Region processing using model mappings

The nomenclature package supports automated region aggregation as part of a scenario processing workflow. The instructions for region aggregation are provided as a model mapping.

The region-processing supports multiple methods for aggregation of data, including summation and (weighted) average across regions. The method can be specified for each variable via the codelist, see Attributes for region aggregation.

Model mapping format specification

This example illustrates a model mapping:

model: Model A v1.0
native_regions:
  - region_a: alternative_name_a
  - region_b
common_regions:
  - common_region_1:
    - region_a
    - region_b
  - common_region_2:
    - ...
exclude_regions:
  - region_c
  - ...

The properties model and (at least) one of native_regions and common_regions are required in a valid model mapping. See The region codelist for more information.

  • model (str or list of str): the model name(s) for which the mapping applies.

  • native_regions (list): a list of model native regions serves as a selection as to which regions to keep.

    • In the above example region_a is to be renamed to alternative_name_a. This is done by defining a key-value pair of model_native_name: new_name.

    • region_b is selected but the name is not changed.

    • Assuming model_a also defines a third region region_c, since it is not mentioned it will be dropped from the data.

  • common_regions (list): list of common regions which will be computed as aggregates. They are defined as list entries which themselves have a list of constituent regions. These constituent regions must be model native regions.

    The names of the constituent regions must refer to the original model native region names, i.e., region_a and region_b, not alternative_name_a in the example shown above.

  • exclude_regions optional (list of str): If input data for region processing contains regions which are not mentioned in native_regions, in common_regions (as the name of a common region or a constituent region) an error will be raised.
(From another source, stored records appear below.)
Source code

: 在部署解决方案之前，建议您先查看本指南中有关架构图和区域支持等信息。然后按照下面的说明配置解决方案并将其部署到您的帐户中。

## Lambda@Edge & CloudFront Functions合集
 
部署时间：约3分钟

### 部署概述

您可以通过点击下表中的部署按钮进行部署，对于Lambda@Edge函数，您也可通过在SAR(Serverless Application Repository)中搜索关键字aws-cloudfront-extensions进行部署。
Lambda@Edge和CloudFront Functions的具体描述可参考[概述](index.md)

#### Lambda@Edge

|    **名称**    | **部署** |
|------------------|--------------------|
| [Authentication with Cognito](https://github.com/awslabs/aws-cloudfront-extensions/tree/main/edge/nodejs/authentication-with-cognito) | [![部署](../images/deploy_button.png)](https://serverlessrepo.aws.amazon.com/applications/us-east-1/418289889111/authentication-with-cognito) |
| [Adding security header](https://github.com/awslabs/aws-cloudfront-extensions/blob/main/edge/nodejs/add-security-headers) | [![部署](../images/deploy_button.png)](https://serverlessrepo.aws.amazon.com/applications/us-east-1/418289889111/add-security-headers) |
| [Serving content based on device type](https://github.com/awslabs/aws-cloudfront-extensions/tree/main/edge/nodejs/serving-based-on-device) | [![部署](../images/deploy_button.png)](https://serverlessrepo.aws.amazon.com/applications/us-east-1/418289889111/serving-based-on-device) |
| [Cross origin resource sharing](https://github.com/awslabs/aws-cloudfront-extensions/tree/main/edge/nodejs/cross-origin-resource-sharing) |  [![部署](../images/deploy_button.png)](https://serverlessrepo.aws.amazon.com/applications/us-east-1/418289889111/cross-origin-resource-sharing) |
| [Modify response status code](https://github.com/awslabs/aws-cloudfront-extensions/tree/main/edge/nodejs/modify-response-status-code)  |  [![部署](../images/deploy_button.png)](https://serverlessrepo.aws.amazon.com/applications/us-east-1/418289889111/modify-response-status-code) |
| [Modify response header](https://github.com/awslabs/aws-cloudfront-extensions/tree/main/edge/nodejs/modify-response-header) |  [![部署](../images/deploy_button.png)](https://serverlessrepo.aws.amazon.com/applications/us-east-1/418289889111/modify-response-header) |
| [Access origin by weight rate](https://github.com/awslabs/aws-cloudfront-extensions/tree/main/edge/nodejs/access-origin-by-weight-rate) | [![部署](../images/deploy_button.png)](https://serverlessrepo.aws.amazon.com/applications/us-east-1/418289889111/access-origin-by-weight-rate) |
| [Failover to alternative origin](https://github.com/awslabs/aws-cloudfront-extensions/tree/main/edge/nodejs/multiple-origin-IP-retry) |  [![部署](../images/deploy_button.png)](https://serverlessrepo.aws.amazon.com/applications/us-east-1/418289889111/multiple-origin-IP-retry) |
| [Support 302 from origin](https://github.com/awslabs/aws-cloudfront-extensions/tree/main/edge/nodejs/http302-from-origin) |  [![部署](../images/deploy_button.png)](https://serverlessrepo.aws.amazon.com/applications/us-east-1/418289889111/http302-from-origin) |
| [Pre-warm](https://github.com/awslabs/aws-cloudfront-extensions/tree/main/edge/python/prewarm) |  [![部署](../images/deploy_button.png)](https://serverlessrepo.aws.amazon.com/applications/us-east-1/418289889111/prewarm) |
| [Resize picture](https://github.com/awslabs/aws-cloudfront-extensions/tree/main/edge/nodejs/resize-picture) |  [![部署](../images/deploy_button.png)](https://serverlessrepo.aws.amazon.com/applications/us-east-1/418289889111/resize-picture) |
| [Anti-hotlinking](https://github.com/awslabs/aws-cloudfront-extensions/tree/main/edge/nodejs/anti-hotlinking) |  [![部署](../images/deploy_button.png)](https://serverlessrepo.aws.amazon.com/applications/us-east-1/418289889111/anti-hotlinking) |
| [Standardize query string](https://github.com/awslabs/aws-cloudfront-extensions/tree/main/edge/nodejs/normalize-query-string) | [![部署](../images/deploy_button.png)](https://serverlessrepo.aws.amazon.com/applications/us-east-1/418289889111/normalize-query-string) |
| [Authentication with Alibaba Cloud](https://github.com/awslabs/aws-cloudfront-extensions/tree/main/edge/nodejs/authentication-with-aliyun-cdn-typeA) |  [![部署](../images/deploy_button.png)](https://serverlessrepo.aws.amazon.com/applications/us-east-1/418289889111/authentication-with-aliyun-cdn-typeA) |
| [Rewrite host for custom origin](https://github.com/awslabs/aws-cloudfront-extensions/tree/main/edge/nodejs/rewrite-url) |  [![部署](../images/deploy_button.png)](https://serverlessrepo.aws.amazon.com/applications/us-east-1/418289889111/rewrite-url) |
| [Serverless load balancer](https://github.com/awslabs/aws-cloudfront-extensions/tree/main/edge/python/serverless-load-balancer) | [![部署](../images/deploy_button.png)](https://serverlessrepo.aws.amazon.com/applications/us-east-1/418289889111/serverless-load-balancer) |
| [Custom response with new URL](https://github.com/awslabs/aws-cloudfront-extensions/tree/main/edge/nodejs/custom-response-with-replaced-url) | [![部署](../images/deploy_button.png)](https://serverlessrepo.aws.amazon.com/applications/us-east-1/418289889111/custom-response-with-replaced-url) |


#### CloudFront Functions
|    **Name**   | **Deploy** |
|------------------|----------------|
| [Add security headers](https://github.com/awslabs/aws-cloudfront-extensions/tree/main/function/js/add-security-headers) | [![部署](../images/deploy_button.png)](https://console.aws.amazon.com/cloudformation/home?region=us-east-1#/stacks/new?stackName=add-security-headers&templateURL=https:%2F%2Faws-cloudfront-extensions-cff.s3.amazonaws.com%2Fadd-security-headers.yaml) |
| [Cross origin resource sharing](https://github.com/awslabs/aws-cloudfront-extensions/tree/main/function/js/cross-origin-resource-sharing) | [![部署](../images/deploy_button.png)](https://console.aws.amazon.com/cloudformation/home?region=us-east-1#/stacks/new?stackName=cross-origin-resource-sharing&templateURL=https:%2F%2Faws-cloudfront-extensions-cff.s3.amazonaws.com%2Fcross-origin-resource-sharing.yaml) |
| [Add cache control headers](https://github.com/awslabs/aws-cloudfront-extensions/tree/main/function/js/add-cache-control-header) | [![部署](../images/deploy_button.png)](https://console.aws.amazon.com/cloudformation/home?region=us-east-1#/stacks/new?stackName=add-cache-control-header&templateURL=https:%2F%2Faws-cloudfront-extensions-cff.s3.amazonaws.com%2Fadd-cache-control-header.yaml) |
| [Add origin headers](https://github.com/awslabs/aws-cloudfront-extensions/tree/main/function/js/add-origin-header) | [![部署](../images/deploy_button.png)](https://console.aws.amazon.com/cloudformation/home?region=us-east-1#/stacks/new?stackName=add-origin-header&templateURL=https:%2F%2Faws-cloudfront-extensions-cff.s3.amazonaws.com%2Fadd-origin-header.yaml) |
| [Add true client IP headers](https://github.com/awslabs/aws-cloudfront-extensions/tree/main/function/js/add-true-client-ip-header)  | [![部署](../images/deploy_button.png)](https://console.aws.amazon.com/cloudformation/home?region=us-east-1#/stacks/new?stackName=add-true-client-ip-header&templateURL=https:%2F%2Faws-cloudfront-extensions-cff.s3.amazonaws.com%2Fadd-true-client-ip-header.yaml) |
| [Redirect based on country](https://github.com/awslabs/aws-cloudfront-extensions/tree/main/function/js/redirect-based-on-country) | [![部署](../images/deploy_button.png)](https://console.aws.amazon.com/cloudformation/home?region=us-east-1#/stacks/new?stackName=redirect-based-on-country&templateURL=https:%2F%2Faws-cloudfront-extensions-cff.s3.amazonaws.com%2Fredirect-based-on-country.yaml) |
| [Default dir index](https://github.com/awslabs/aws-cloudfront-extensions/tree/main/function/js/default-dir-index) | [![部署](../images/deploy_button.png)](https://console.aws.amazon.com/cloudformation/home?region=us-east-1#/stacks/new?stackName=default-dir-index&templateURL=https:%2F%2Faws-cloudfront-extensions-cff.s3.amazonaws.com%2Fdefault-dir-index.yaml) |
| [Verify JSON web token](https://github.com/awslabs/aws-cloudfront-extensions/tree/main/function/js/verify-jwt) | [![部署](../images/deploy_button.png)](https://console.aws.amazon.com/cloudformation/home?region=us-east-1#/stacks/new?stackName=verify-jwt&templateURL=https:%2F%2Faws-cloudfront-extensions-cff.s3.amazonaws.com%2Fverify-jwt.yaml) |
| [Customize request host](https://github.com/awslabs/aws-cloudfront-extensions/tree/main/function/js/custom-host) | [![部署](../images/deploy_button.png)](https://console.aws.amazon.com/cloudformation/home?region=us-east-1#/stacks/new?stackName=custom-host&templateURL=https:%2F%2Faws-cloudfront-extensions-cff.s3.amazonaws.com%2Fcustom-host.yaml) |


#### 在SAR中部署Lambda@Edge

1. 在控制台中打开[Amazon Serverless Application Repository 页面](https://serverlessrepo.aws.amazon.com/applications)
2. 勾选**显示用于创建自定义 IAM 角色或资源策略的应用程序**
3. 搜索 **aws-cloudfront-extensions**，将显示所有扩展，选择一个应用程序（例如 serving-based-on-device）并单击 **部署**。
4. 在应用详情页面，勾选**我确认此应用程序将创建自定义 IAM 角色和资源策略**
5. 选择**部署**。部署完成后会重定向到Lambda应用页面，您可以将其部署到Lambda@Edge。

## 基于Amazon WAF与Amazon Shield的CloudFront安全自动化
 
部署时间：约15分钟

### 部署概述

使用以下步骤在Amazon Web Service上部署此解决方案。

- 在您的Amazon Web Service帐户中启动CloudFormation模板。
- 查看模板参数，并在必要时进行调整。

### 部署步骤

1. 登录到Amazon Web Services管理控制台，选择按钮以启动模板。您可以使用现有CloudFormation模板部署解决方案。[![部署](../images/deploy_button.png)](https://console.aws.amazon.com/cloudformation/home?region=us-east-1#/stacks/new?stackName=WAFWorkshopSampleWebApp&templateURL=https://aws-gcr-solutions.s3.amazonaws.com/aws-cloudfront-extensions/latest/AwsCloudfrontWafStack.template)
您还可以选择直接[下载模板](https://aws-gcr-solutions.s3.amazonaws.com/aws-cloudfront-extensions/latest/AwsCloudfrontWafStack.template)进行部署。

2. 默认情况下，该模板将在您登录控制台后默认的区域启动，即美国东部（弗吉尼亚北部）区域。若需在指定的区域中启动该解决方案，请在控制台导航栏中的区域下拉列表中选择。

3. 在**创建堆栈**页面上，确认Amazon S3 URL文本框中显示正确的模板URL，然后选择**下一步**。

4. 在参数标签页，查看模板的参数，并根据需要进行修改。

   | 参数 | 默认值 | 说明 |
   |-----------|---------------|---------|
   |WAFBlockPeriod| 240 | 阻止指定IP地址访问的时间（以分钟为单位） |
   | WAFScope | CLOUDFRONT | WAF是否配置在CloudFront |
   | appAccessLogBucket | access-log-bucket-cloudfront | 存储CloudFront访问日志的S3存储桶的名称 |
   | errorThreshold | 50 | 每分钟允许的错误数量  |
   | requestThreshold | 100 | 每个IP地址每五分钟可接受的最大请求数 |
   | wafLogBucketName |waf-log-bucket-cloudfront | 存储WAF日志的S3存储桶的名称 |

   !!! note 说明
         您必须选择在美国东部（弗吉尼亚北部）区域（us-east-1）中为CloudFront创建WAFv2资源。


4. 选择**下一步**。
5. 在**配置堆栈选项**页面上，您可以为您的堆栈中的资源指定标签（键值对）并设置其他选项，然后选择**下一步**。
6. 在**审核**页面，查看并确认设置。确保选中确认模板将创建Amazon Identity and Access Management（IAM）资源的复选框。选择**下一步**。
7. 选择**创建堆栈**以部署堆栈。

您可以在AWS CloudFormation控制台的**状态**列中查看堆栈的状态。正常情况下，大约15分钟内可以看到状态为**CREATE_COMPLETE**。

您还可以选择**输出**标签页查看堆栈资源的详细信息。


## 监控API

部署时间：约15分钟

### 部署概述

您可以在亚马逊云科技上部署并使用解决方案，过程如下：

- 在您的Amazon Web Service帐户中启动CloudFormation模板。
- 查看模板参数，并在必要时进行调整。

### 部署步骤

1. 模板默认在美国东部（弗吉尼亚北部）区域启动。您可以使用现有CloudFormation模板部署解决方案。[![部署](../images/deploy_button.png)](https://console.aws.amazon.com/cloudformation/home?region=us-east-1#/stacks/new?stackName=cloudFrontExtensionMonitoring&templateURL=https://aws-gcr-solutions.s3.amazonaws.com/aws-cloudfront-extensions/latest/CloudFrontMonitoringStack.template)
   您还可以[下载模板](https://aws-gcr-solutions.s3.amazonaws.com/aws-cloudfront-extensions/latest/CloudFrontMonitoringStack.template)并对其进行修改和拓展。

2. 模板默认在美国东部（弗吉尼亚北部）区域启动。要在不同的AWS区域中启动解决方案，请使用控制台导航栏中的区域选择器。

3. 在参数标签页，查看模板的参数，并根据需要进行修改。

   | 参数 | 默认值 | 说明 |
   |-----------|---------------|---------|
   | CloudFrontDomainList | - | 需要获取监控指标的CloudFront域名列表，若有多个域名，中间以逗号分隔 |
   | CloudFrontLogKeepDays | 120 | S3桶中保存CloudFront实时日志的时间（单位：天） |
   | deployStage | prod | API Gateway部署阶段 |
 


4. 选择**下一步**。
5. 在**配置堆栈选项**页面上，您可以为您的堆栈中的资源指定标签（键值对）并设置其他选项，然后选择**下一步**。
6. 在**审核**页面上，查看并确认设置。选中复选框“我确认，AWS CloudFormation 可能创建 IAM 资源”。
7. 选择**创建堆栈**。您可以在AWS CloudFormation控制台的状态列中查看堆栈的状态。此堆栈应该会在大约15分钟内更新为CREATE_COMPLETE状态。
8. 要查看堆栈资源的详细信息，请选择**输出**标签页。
This is a safeguard against silently dropping regions which are not in named in native_regions or common_regions.

    If regions are to be excluded, they can be explicitly named in the exclude_regions section which causes their presence to no longer raise an error.

Region aggregation

In order to illustrate how region aggregation is performed, consider the following model mapping:

model: model_a
common_regions:
  - common_region_1:
    - region_a
    - region_b

If the data provided for region aggregation contains results for common_region_1 they are compared and combined according to the following logic:

  1. If a variable is not reported for common_region_1, it is calculated through region aggregation of regions region_a and region_b.

  2. If a variable is only reported for common_region_1 level it is used directly.

  3. If a variable is reported for common_region_1 as well as region_a and region_b. The provided results take precedence over the aggregated ones. Additionally, the aggregation is computed and compared to the provided results. If there are discrepancies, a warning is written to the logs.

    Note

    Please note that in case of differences no error is raised. Therefore it is necessary to check the logs to find out if there were any differences. This is intentional since some differences might be expected.

Computing differences between original and aggregated data

In order to get the differences between the original data (e.g., results reported by the model) and the data aggregated according to the region mapping, perform the following steps:

  1. Make sure you have pyam-iamc >= 1.7.0 and nomenclature-iamc>=0.10.0 installed.

  2. Clone the workflow directory of your project

  3. Navigate to the workflow directory

  4. Using a Jupyter notebook or Python script run the following:

from pyam import IamDataFrame
from nomenclature import DataStructureDefinition, RegionProcessor

data = IamDataFrame("/path/to/your/input/data.xlsx")

dsd = DataStructureDefinition("definitions")
processor = RegionProcessor.from_directory("mappings", dsd)

# get the differences as a pandas dataframe
# the value for the relative tolerances can be adjusted, defaults to 0.01
processed_data, differences = processor.check_region_aggregation(data, rtol_difference=0.01)
# save the result of the region processing
processed_data.to_excel("results.xlsx")
# and the differences
differences.to_excel("differences.xlsx")

Please refer to RegionProcessor.check_region_aggregation() for details.

Alternatively you can also use the nomenclature cli:

$ nomenclature check-region-aggregation /path/to/your/input/data.xlsx
-w workflow_directory --processed_data results.xlsx --differences differences.xlsx

For cli details please refer to Command line interface.